↓↓↓
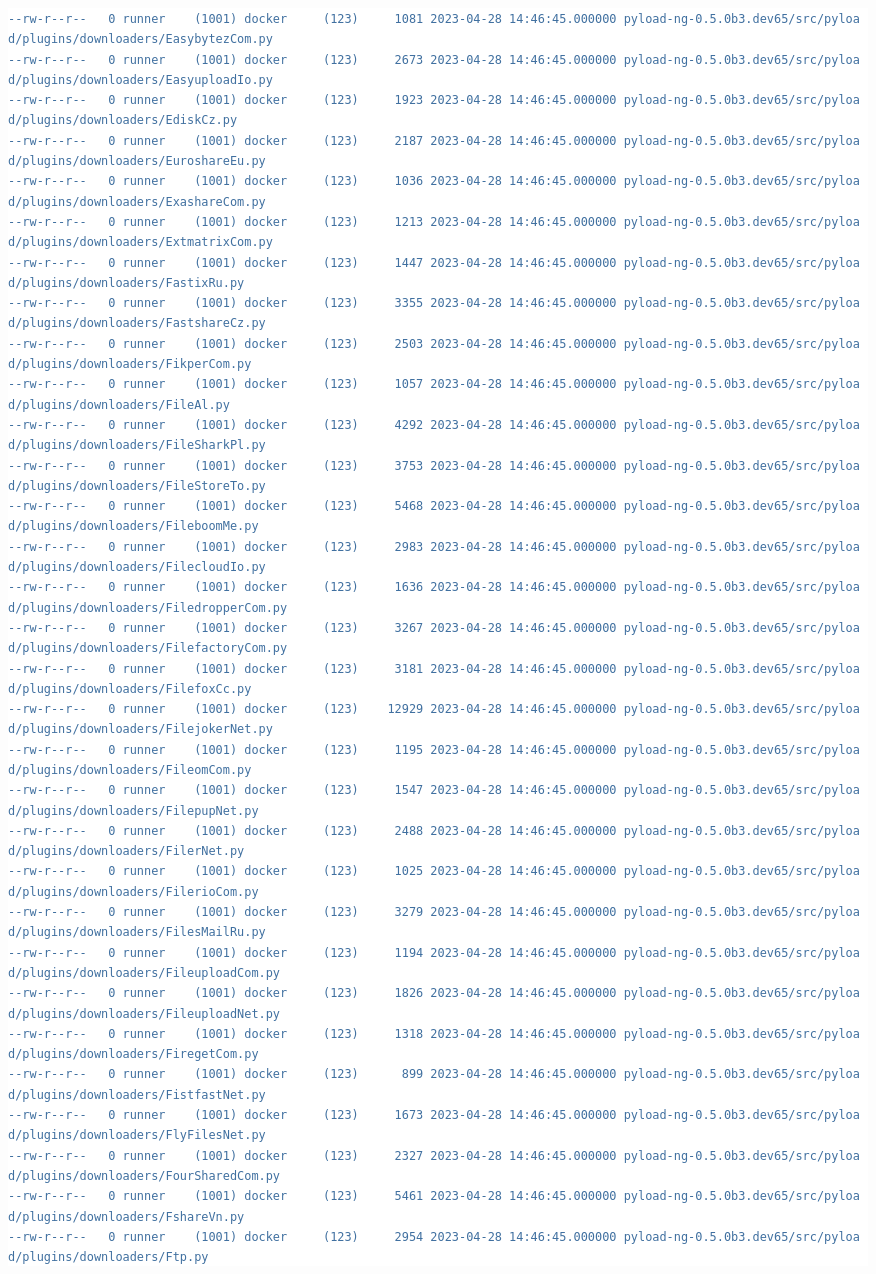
 ```diff
--rw-r--r--   0 runner    (1001) docker     (123)     1081 2023-04-28 14:46:45.000000 pyload-ng-0.5.0b3.dev65/src/pyload/plugins/downloaders/EasybytezCom.py
--rw-r--r--   0 runner    (1001) docker     (123)     2673 2023-04-28 14:46:45.000000 pyload-ng-0.5.0b3.dev65/src/pyload/plugins/downloaders/EasyuploadIo.py
--rw-r--r--   0 runner    (1001) docker     (123)     1923 2023-04-28 14:46:45.000000 pyload-ng-0.5.0b3.dev65/src/pyload/plugins/downloaders/EdiskCz.py
--rw-r--r--   0 runner    (1001) docker     (123)     2187 2023-04-28 14:46:45.000000 pyload-ng-0.5.0b3.dev65/src/pyload/plugins/downloaders/EuroshareEu.py
--rw-r--r--   0 runner    (1001) docker     (123)     1036 2023-04-28 14:46:45.000000 pyload-ng-0.5.0b3.dev65/src/pyload/plugins/downloaders/ExashareCom.py
--rw-r--r--   0 runner    (1001) docker     (123)     1213 2023-04-28 14:46:45.000000 pyload-ng-0.5.0b3.dev65/src/pyload/plugins/downloaders/ExtmatrixCom.py
--rw-r--r--   0 runner    (1001) docker     (123)     1447 2023-04-28 14:46:45.000000 pyload-ng-0.5.0b3.dev65/src/pyload/plugins/downloaders/FastixRu.py
--rw-r--r--   0 runner    (1001) docker     (123)     3355 2023-04-28 14:46:45.000000 pyload-ng-0.5.0b3.dev65/src/pyload/plugins/downloaders/FastshareCz.py
--rw-r--r--   0 runner    (1001) docker     (123)     2503 2023-04-28 14:46:45.000000 pyload-ng-0.5.0b3.dev65/src/pyload/plugins/downloaders/FikperCom.py
--rw-r--r--   0 runner    (1001) docker     (123)     1057 2023-04-28 14:46:45.000000 pyload-ng-0.5.0b3.dev65/src/pyload/plugins/downloaders/FileAl.py
--rw-r--r--   0 runner    (1001) docker     (123)     4292 2023-04-28 14:46:45.000000 pyload-ng-0.5.0b3.dev65/src/pyload/plugins/downloaders/FileSharkPl.py
--rw-r--r--   0 runner    (1001) docker     (123)     3753 2023-04-28 14:46:45.000000 pyload-ng-0.5.0b3.dev65/src/pyload/plugins/downloaders/FileStoreTo.py
--rw-r--r--   0 runner    (1001) docker     (123)     5468 2023-04-28 14:46:45.000000 pyload-ng-0.5.0b3.dev65/src/pyload/plugins/downloaders/FileboomMe.py
--rw-r--r--   0 runner    (1001) docker     (123)     2983 2023-04-28 14:46:45.000000 pyload-ng-0.5.0b3.dev65/src/pyload/plugins/downloaders/FilecloudIo.py
--rw-r--r--   0 runner    (1001) docker     (123)     1636 2023-04-28 14:46:45.000000 pyload-ng-0.5.0b3.dev65/src/pyload/plugins/downloaders/FiledropperCom.py
--rw-r--r--   0 runner    (1001) docker     (123)     3267 2023-04-28 14:46:45.000000 pyload-ng-0.5.0b3.dev65/src/pyload/plugins/downloaders/FilefactoryCom.py
--rw-r--r--   0 runner    (1001) docker     (123)     3181 2023-04-28 14:46:45.000000 pyload-ng-0.5.0b3.dev65/src/pyload/plugins/downloaders/FilefoxCc.py
--rw-r--r--   0 runner    (1001) docker     (123)    12929 2023-04-28 14:46:45.000000 pyload-ng-0.5.0b3.dev65/src/pyload/plugins/downloaders/FilejokerNet.py
--rw-r--r--   0 runner    (1001) docker     (123)     1195 2023-04-28 14:46:45.000000 pyload-ng-0.5.0b3.dev65/src/pyload/plugins/downloaders/FileomCom.py
--rw-r--r--   0 runner    (1001) docker     (123)     1547 2023-04-28 14:46:45.000000 pyload-ng-0.5.0b3.dev65/src/pyload/plugins/downloaders/FilepupNet.py
--rw-r--r--   0 runner    (1001) docker     (123)     2488 2023-04-28 14:46:45.000000 pyload-ng-0.5.0b3.dev65/src/pyload/plugins/downloaders/FilerNet.py
--rw-r--r--   0 runner    (1001) docker     (123)     1025 2023-04-28 14:46:45.000000 pyload-ng-0.5.0b3.dev65/src/pyload/plugins/downloaders/FilerioCom.py
--rw-r--r--   0 runner    (1001) docker     (123)     3279 2023-04-28 14:46:45.000000 pyload-ng-0.5.0b3.dev65/src/pyload/plugins/downloaders/FilesMailRu.py
--rw-r--r--   0 runner    (1001) docker     (123)     1194 2023-04-28 14:46:45.000000 pyload-ng-0.5.0b3.dev65/src/pyload/plugins/downloaders/FileuploadCom.py
--rw-r--r--   0 runner    (1001) docker     (123)     1826 2023-04-28 14:46:45.000000 pyload-ng-0.5.0b3.dev65/src/pyload/plugins/downloaders/FileuploadNet.py
--rw-r--r--   0 runner    (1001) docker     (123)     1318 2023-04-28 14:46:45.000000 pyload-ng-0.5.0b3.dev65/src/pyload/plugins/downloaders/FiregetCom.py
--rw-r--r--   0 runner    (1001) docker     (123)      899 2023-04-28 14:46:45.000000 pyload-ng-0.5.0b3.dev65/src/pyload/plugins/downloaders/FistfastNet.py
--rw-r--r--   0 runner    (1001) docker     (123)     1673 2023-04-28 14:46:45.000000 pyload-ng-0.5.0b3.dev65/src/pyload/plugins/downloaders/FlyFilesNet.py
--rw-r--r--   0 runner    (1001) docker     (123)     2327 2023-04-28 14:46:45.000000 pyload-ng-0.5.0b3.dev65/src/pyload/plugins/downloaders/FourSharedCom.py
--rw-r--r--   0 runner    (1001) docker     (123)     5461 2023-04-28 14:46:45.000000 pyload-ng-0.5.0b3.dev65/src/pyload/plugins/downloaders/FshareVn.py
--rw-r--r--   0 runner    (1001) docker     (123)     2954 2023-04-28 14:46:45.000000 pyload-ng-0.5.0b3.dev65/src/pyload/plugins/downloaders/Ftp.py
```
↑↑↑
**Task requirements**
For this exercise, return the data above exactly and leave every picture out.

**Response area**
 ```diff
--rw-r--r--   0 runner    (1001) docker     (123)     1081 2023-04-28 14:46:45.000000 pyload-ng-0.5.0b3.dev65/src/pyload/plugins/downloaders/EasybytezCom.py
--rw-r--r--   0 runner    (1001) docker     (123)     2673 2023-04-28 14:46:45.000000 pyload-ng-0.5.0b3.dev65/src/pyload/plugins/downloaders/EasyuploadIo.py
--rw-r--r--   0 runner    (1001) docker     (123)     1923 2023-04-28 14:46:45.000000 pyload-ng-0.5.0b3.dev65/src/pyload/plugins/downloaders/EdiskCz.py
--rw-r--r--   0 runner    (1001) docker     (123)     2187 2023-04-28 14:46:45.000000 pyload-ng-0.5.0b3.dev65/src/pyload/plugins/downloaders/EuroshareEu.py
--rw-r--r--   0 runner    (1001) docker     (123)     1036 2023-04-28 14:46:45.000000 pyload-ng-0.5.0b3.dev65/src/pyload/plugins/downloaders/ExashareCom.py
--rw-r--r--   0 runner    (1001) docker     (123)     1213 2023-04-28 14:46:45.000000 pyload-ng-0.5.0b3.dev65/src/pyload/plugins/downloaders/ExtmatrixCom.py
--rw-r--r--   0 runner    (1001) docker     (123)     1447 2023-04-28 14:46:45.000000 pyload-ng-0.5.0b3.dev65/src/pyload/plugins/downloaders/FastixRu.py
--rw-r--r--   0 runner    (1001) docker     (123)     3355 2023-04-28 14:46:45.000000 pyload-ng-0.5.0b3.dev65/src/pyload/plugins/downloaders/FastshareCz.py
--rw-r--r--   0 runner    (1001) docker     (123)     2503 2023-04-28 14:46:45.000000 pyload-ng-0.5.0b3.dev65/src/pyload/plugins/downloaders/FikperCom.py
--rw-r--r--   0 runner    (1001) docker     (123)     1057 2023-04-28 14:46:45.000000 pyload-ng-0.5.0b3.dev65/src/pyload/plugins/downloaders/FileAl.py
--rw-r--r--   0 runner    (1001) docker     (123)     4292 2023-04-28 14:46:45.000000 pyload-ng-0.5.0b3.dev65/src/pyload/plugins/downloaders/FileSharkPl.py
--rw-r--r--   0 runner    (1001) docker     (123)     3753 2023-04-28 14:46:45.000000 pyload-ng-0.5.0b3.dev65/src/pyload/plugins/downloaders/FileStoreTo.py
--rw-r--r--   0 runner    (1001) docker     (123)     5468 2023-04-28 14:46:45.000000 pyload-ng-0.5.0b3.dev65/src/pyload/plugins/downloaders/FileboomMe.py
--rw-r--r--   0 runner    (1001) docker     (123)     2983 2023-04-28 14:46:45.000000 pyload-ng-0.5.0b3.dev65/src/pyload/plugins/downloaders/FilecloudIo.py
--rw-r--r--   0 runner    (1001) docker     (123)     1636 2023-04-28 14:46:45.000000 pyload-ng-0.5.0b3.dev65/src/pyload/plugins/downloaders/FiledropperCom.py
--rw-r--r--   0 runner    (1001) docker     (123)     3267 2023-04-28 14:46:45.000000 pyload-ng-0.5.0b3.dev65/src/pyload/plugins/downloaders/FilefactoryCom.py
--rw-r--r--   0 runner    (1001) docker     (123)     3181 2023-04-28 14:46:45.000000 pyload-ng-0.5.0b3.dev65/src/pyload/plugins/downloaders/FilefoxCc.py
--rw-r--r--   0 runner    (1001) docker     (123)    12929 2023-04-28 14:46:45.000000 pyload-ng-0.5.0b3.dev65/src/pyload/plugins/downloaders/FilejokerNet.py
--rw-r--r--   0 runner    (1001) docker     (123)     1195 2023-04-28 14:46:45.000000 pyload-ng-0.5.0b3.dev65/src/pyload/plugins/downloaders/FileomCom.py
--rw-r--r--   0 runner    (1001) docker     (123)     1547 2023-04-28 14:46:45.000000 pyload-ng-0.5.0b3.dev65/src/pyload/plugins/downloaders/FilepupNet.py
--rw-r--r--   0 runner    (1001) docker     (123)     2488 2023-04-28 14:46:45.000000 pyload-ng-0.5.0b3.dev65/src/pyload/plugins/downloaders/FilerNet.py
--rw-r--r--   0 runner    (1001) docker     (123)     1025 2023-04-28 14:46:45.000000 pyload-ng-0.5.0b3.dev65/src/pyload/plugins/downloaders/FilerioCom.py
--rw-r--r--   0 runner    (1001) docker     (123)     3279 2023-04-28 14:46:45.000000 pyload-ng-0.5.0b3.dev65/src/pyload/plugins/downloaders/FilesMailRu.py
--rw-r--r--   0 runner    (1001) docker     (123)     1194 2023-04-28 14:46:45.000000 pyload-ng-0.5.0b3.dev65/src/pyload/plugins/downloaders/FileuploadCom.py
--rw-r--r--   0 runner    (1001) docker     (123)     1826 2023-04-28 14:46:45.000000 pyload-ng-0.5.0b3.dev65/src/pyload/plugins/downloaders/FileuploadNet.py
--rw-r--r--   0 runner    (1001) docker     (123)     1318 2023-04-28 14:46:45.000000 pyload-ng-0.5.0b3.dev65/src/pyload/plugins/downloaders/FiregetCom.py
--rw-r--r--   0 runner    (1001) docker     (123)      899 2023-04-28 14:46:45.000000 pyload-ng-0.5.0b3.dev65/src/pyload/plugins/downloaders/FistfastNet.py
--rw-r--r--   0 runner    (1001) docker     (123)     1673 2023-04-28 14:46:45.000000 pyload-ng-0.5.0b3.dev65/src/pyload/plugins/downloaders/FlyFilesNet.py
--rw-r--r--   0 runner    (1001) docker     (123)     2327 2023-04-28 14:46:45.000000 pyload-ng-0.5.0b3.dev65/src/pyload/plugins/downloaders/FourSharedCom.py
--rw-r--r--   0 runner    (1001) docker     (123)     5461 2023-04-28 14:46:45.000000 pyload-ng-0.5.0b3.dev65/src/pyload/plugins/downloaders/FshareVn.py
--rw-r--r--   0 runner    (1001) docker     (123)     2954 2023-04-28 14:46:45.000000 pyload-ng-0.5.0b3.dev65/src/pyload/plugins/downloaders/Ftp.py
```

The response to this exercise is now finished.